According to a January 2020 investor fact sheet, Lowe’s has 1728 store locations in the USA, and 249 in Canada.


Home Depot, according to their corporate website, has more than 2200 stores in the USA, Canada, and Mexico.

At this time, Harbor Freight has “1000+” stores in the USA.

There are two Harbor Freight stores closer to me than the nearest Lowe’s store, and a third just beyond that. All this is to say that there are a lot of Harbor Freight stores, and they’re within reach.

Have you been to a Harbor Freight store recently? They’re big, and they’re mostly filled with tools, plus related equipment, accessories, and supplies.

From a numbers standpoint, would it be fair to say that Harbor Freight is more than half the size of Lowe’s, and closing in on half the size of Home Depot? This seems possible, from a number of store locations standpoint.

Since Harbor Freight is a private company, there’s no sales data, information about growth, or details regarding in-store vs. online sales.

Still, we can conclude that 1) Harbor Freight is a large company, and 2) Harbor Freight is a successful company. Companies don’t grow and add retail locations without making money.

Sears used to have the largest tool departments, with huge amounts of floor space committed to Craftsman tools and other brands. That is no longer the case.

Yes, home improvement stores also have a lot of floor space dedicated to tools and related products. But Harbor Freight is all-tools.

To me, this gives Harbor Freight great potential to be a fiercer competitor.

Right now, there’s a lot of chatter about Lowe’s “closing the gap” and catching up to Home Depot. But when it comes to tools, everyone seems to forget that Harbor Freight is an increasingly big player.

While a lot of people scoff about Harbor Freight tool quality – and I can say I used to be in that group – Harbor Freight sells a lot of tools to a lot more people.

I bought a whole lot of Harbor Freight hand and cordless power tools a couple of months ago. Some of them are abysmal, others are quite usable and in fact I might even consider them competitive.

Personally, I think Harbor Freight’s marketing could stand to be shifted a little, but it seems to be working for them. Harbor Freight compares many of their tool offerings against higher priced alternatives, but in a lot of those cases they’re not quite apples to apples comparisons.

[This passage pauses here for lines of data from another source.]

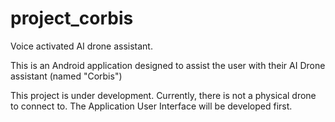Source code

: # project_corbis
Voice activated AI drone assistant.


This is an Android application designed to assist the user with their AI Drone assistant (named "Corbis")

This project is under development.
Currently, there is not a physical drone to connect to.
The Application User Interface will be developed first.
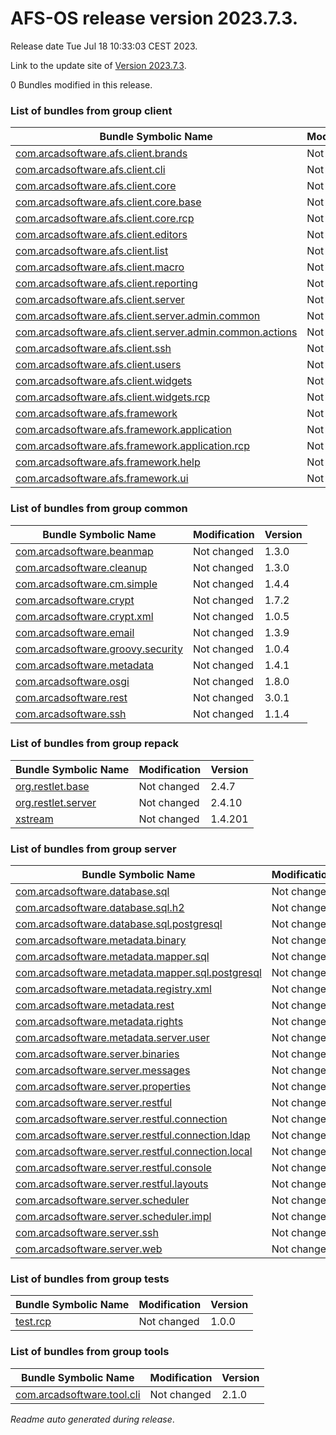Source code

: # AFS-OS release version 2023.7.3.

Release date Tue Jul 18 10:33:03 CEST 2023.

Link to the update site of [Version 2023.7.3](https://github.com/ARCAD-Software/AFS/releases/download/2023.7.3/).

0 Bundles modified in this release.



### List of bundles from group **client**

Bundle Symbolic Name | Modification | Version
-------------------- | ------------ | -------
[com.arcadsoftware.afs.client.brands](bundles/client/afs.client.brands) | Not changed | 23.2.0
[com.arcadsoftware.afs.client.cli](bundles/client/afs.client.cli) | Not changed | 1.3.0
[com.arcadsoftware.afs.client.core](bundles/client/afs.client.core) | Not changed | 1.4.0
[com.arcadsoftware.afs.client.core.base](bundles/client/afs.client.core.base) | Not changed | 1.6.0
[com.arcadsoftware.afs.client.core.rcp](bundles/client/afs.client.core.rcp) | Not changed | 1.2.2
[com.arcadsoftware.afs.client.editors](bundles/client/afs.client.editors) | Not changed | 1.1.5
[com.arcadsoftware.afs.client.list](bundles/client/afs.client.list) | Not changed | 1.2.1
[com.arcadsoftware.afs.client.macro](bundles/client/afs.client.macro) | Not changed | 1.1.2
[com.arcadsoftware.afs.client.reporting](bundles/client/afs.client.reporting) | Not changed | 1.4.2
[com.arcadsoftware.afs.client.server](bundles/client/afs.client.server) | Not changed | 1.5.0
[com.arcadsoftware.afs.client.server.admin.common](bundles/client/afs.client.server.admin.common) | Not changed | 1.2.2
[com.arcadsoftware.afs.client.server.admin.common.actions](bundles/client/afs.client.server.admin.common.actions) | Not changed | 1.2.2
[com.arcadsoftware.afs.client.ssh](bundles/client/afs.client.ssh) | Not changed | 2.1.0
[com.arcadsoftware.afs.client.users](bundles/client/afs.client.users) | Not changed | 1.3.2
[com.arcadsoftware.afs.client.widgets](bundles/client/afs.client.widgets) | Not changed | 1.1.5
[com.arcadsoftware.afs.client.widgets.rcp](bundles/client/afs.client.widgets.rcp) | Not changed | 1.2.4
[com.arcadsoftware.afs.framework](bundles/client/afs.framework) | Not changed | 1.1.2
[com.arcadsoftware.afs.framework.application](bundles/client/afs.framework.application) | Not changed | 1.2.1
[com.arcadsoftware.afs.framework.application.rcp](bundles/client/afs.framework.application.rcp) | Not changed | 1.2.1
[com.arcadsoftware.afs.framework.help](bundles/client/afs.framework.help) | Not changed | 1.1.2
[com.arcadsoftware.afs.framework.ui](bundles/client/afs.framework.ui) | Not changed | 1.4.0



### List of bundles from group **common**

Bundle Symbolic Name | Modification | Version
-------------------- | ------------ | -------
[com.arcadsoftware.beanmap](bundles/common/beanmap) | Not changed | 1.3.0
[com.arcadsoftware.cleanup](bundles/common/cleanup) | Not changed | 1.3.0
[com.arcadsoftware.cm.simple](bundles/common/cm.simple) | Not changed | 1.4.4
[com.arcadsoftware.crypt](bundles/common/crypt) | Not changed | 1.7.2
[com.arcadsoftware.crypt.xml](bundles/common/crypt.xml) | Not changed | 1.0.5
[com.arcadsoftware.email](bundles/common/email) | Not changed | 1.3.9
[com.arcadsoftware.groovy.security](bundles/common/groovy.security) | Not changed | 1.0.4
[com.arcadsoftware.metadata](bundles/common/metadata) | Not changed | 1.4.1
[com.arcadsoftware.osgi](bundles/common/osgi) | Not changed | 1.8.0
[com.arcadsoftware.rest](bundles/common/rest) | Not changed | 3.0.1
[com.arcadsoftware.ssh](bundles/common/ssh) | Not changed | 1.1.4



### List of bundles from group **repack**

Bundle Symbolic Name | Modification | Version
-------------------- | ------------ | -------
[org.restlet.base](bundles/repack/org.restlet.base) | Not changed | 2.4.7
[org.restlet.server](bundles/repack/org.restlet.server) | Not changed | 2.4.10
[xstream](bundles/repack/xstream) | Not changed | 1.4.201



### List of bundles from group **server**

Bundle Symbolic Name | Modification | Version
-------------------- | ------------ | -------
[com.arcadsoftware.database.sql](bundles/server/database.sql) | Not changed | 2.2.4
[com.arcadsoftware.database.sql.h2](bundles/server/database.sql.h2) | Not changed | 3.0.5
[com.arcadsoftware.database.sql.postgresql](bundles/server/database.sql.postgresql) | Not changed | 1.1.0
[com.arcadsoftware.metadata.binary](bundles/server/metadata.binary) | Not changed | 1.0.10
[com.arcadsoftware.metadata.mapper.sql](bundles/server/metadata.mapper.sql) | Not changed | 1.2.1
[com.arcadsoftware.metadata.mapper.sql.postgresql](bundles/server/metadata.mapper.sql.postgresql) | Not changed | 1.0.1
[com.arcadsoftware.metadata.registry.xml](bundles/server/metadata.registry.xml) | Not changed | 1.1.4
[com.arcadsoftware.metadata.rest](bundles/server/metadata.rest) | Not changed | 1.3.1
[com.arcadsoftware.metadata.rights](bundles/server/metadata.rights) | Not changed | 1.2.8
[com.arcadsoftware.metadata.server.user](bundles/server/metadata.server.user) | Not changed | 1.1.5
[com.arcadsoftware.server.binaries](bundles/server/server.binaries) | Not changed | 1.1.9
[com.arcadsoftware.server.messages](bundles/server/server.messages) | Not changed | 1.1.9
[com.arcadsoftware.server.properties](bundles/server/server.properties) | Not changed | 1.1.10
[com.arcadsoftware.server.restful](bundles/server/server.restful) | Not changed | 3.0.12
[com.arcadsoftware.server.restful.connection](bundles/server/server.restful.connection) | Not changed | 2.0.18
[com.arcadsoftware.server.restful.connection.ldap](bundles/server/server.restful.connection.ldap) | Not changed | 2.3.3
[com.arcadsoftware.server.restful.connection.local](bundles/server/server.restful.connection.local) | Not changed | 1.4.6
[com.arcadsoftware.server.restful.console](bundles/server/server.restful.console) | Not changed | 1.3.6
[com.arcadsoftware.server.restful.layouts](bundles/server/server.restful.layouts) | Not changed | 9.5.9
[com.arcadsoftware.server.scheduler](bundles/server/server.scheduler) | Not changed | 1.2.3
[com.arcadsoftware.server.scheduler.impl](bundles/server/server.scheduler.impl) | Not changed | 1.2.6
[com.arcadsoftware.server.ssh](bundles/server/server.ssh) | Not changed | 2.2.7
[com.arcadsoftware.server.web](bundles/server/server.web) | Not changed | 1.1.0



### List of bundles from group **tests**

Bundle Symbolic Name | Modification | Version
-------------------- | ------------ | -------
[test.rcp](bundles/tests/test_RCP) | Not changed | 1.0.0



### List of bundles from group **tools**

Bundle Symbolic Name | Modification | Version
-------------------- | ------------ | -------
[com.arcadsoftware.tool.cli](bundles/tools/tool.cli) | Not changed | 2.1.0






*Readme auto generated during release*.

It can be said that you don’t go to Harbor Freight for quality, and that you go their for cheap and even disposable tools, but that seems to be truer for critics and not loyal return customers.

Harbor Freight’s Icon hand tools appear to be quite popular. When I asked about Hercules cordless power tools, and when they’d get more in stock, I was told many customers were asking the same questions.

A lot of people are happy with Harbor Freight tools, and continue to buy more.

Harbor Freight has been striving to innovate and not just compete against higher priced tools but build up brands of high quality and strong features.

When a big box home improvement store wants to bring new tools to their stores, they have to make space for them, and there might be other parties involved in the discussion. Harbor Freight doesn’t need to tip-toe around corporate agreements, they can shift things around as they please. I’d think this gives them greater power to deploy new tools and product offerings.

Let’s sum it up:

Harbor Freight has 1000+ stores.

Harbor Freight presumable doesn’t have to make decisions based on corporate agreements with other brands.

Harbor Freight has a huge customer base.

I would presume that many Harbor Freight customers are loyal or at least returning customers.

We need to take them more seriously. I realized this in recent years, but I don’t think a lot of people realize how large and capable Harbor Freight has become as a company.

I would agree that Harbor Freight has been too complacent with their public opinion, but they are trying to change that and push forward with new higher quality and more featured tools and brands.

There’s more that they could do. If a brand like Tekton can refresh their public image and steadily introduce value-priced USA-made hand tools, why can’t Harbor Freight?

Harbor Freight isn’t flexing their power as well as they can, but that doesn’t mean they should be underestimated.

Harbor Freight is only going to get bigger, and with that potentially more influential.

Right now, a lot of Harbor Freight’s flagship products seem to be copies, inspired by other brands’ leading products. How long before Harbor Freight starts pushing boundaries?

They have acquired new talent in recent years, engineers and product designers who are honing their skills developing products inspired by the best other brands have to offer. That’s okay, it’s what a lot of tool brands do.

How long before Harbor Freight runs with some ideas and focuses not on lowering prices, but on making something better?

The big focus on most of their tools, even the new higher-quality ones, is on “hey look, ours is just as good, but lower priced.”

Will this change? Perhaps, but possibly not. Why break a business model that has been working just fine?

But if, and that’s a really big “if,” Harbor Freight flips the switch on a small sub-section of their offerings – just one brand even – that’ll be a big and disruptive shift to the industry.

Sears and Craftsman used to dominate the consumer steel tool storage industry, and I doubt that’s still true. I bet Harbor Freight has scooped up a lot of that market share. What other tool-related segments will they take appreciable bites out of?

All I’m saying is this – don’t underestimate Harbor Freight Tools. They are a goliath with many stores and a huge customer base.

They’re not making as many waves in the industry as they could right now, and the ones they are making are largely going unnoticed.

Harbor Freight is growing and strengthening, and their potential to influence the tool industry is gaining steam.

Do you think Harbor Freight is content with the way things are now, or are they working towards building something different?